- [DIRECTIONS]
Reproduce only the lines from the one containing "Η μεταβολή της" through the end of the data, exactly as they stand.

═════ EXERCISE MATERIAL ═════

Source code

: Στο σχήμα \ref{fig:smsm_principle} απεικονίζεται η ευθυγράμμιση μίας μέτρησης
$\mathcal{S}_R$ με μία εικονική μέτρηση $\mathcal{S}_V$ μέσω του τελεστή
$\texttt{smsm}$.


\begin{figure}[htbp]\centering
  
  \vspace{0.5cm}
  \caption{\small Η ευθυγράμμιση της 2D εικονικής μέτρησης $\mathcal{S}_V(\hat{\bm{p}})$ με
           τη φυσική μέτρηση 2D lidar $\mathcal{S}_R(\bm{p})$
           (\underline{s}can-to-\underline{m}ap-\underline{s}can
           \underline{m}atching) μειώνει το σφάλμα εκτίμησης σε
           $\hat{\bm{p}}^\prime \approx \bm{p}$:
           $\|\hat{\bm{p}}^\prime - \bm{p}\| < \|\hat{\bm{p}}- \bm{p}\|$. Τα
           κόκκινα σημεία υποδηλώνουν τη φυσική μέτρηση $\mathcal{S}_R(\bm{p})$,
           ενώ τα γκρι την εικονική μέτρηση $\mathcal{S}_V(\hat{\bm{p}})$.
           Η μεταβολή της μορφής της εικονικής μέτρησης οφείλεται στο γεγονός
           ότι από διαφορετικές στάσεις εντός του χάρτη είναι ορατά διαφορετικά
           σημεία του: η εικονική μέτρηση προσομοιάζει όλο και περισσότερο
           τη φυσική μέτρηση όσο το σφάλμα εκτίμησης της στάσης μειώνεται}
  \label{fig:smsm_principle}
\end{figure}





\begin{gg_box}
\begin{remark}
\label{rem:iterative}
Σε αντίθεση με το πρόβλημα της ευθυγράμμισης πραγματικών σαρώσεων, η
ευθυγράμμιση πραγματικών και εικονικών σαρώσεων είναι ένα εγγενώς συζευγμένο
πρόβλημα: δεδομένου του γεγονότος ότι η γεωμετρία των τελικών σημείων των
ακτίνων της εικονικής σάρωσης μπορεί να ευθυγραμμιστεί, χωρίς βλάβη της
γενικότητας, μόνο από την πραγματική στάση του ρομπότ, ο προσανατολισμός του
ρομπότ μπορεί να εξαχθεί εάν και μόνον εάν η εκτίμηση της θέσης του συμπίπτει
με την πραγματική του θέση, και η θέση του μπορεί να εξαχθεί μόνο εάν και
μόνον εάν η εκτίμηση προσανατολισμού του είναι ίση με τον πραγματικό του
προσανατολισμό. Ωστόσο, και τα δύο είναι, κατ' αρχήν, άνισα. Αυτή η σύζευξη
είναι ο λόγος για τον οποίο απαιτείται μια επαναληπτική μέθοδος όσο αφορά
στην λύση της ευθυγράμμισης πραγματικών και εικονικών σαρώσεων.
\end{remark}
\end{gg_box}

═════

- [THE COMPLETED TASK]
           Η μεταβολή της μορφής της εικονικής μέτρησης οφείλεται στο γεγονός
           ότι από διαφορετικές στάσεις εντός του χάρτη είναι ορατά διαφορετικά
           σημεία του: η εικονική μέτρηση προσομοιάζει όλο και περισσότερο
           τη φυσική μέτρηση όσο το σφάλμα εκτίμησης της στάσης μειώνεται}
  \label{fig:smsm_principle}
\end{figure}





\begin{gg_box}
\begin{remark}
\label{rem:iterative}
Σε αντίθεση με το πρόβλημα της ευθυγράμμισης πραγματικών σαρώσεων, η
ευθυγράμμιση πραγματικών και εικονικών σαρώσεων είναι ένα εγγενώς συζευγμένο
πρόβλημα: δεδομένου του γεγονότος ότι η γεωμετρία των τελικών σημείων των
ακτίνων της εικονικής σάρωσης μπορεί να ευθυγραμμιστεί, χωρίς βλάβη της
γενικότητας, μόνο από την πραγματική στάση του ρομπότ, ο προσανατολισμός του
ρομπότ μπορεί να εξαχθεί εάν και μόνον εάν η εκτίμηση της θέσης του συμπίπτει
με την πραγματική του θέση, και η θέση του μπορεί να εξαχθεί μόνο εάν και
μόνον εάν η εκτίμηση προσανατολισμού του είναι ίση με τον πραγματικό του
προσανατολισμό. Ωστόσο, και τα δύο είναι, κατ' αρχήν, άνισα. Αυτή η σύζευξη
είναι ο λόγος για τον οποίο απαιτείται μια επαναληπτική μέθοδος όσο αφορά
στην λύση της ευθυγράμμισης πραγματικών και εικονικών σαρώσεων.
\end{remark}
\end{gg_box}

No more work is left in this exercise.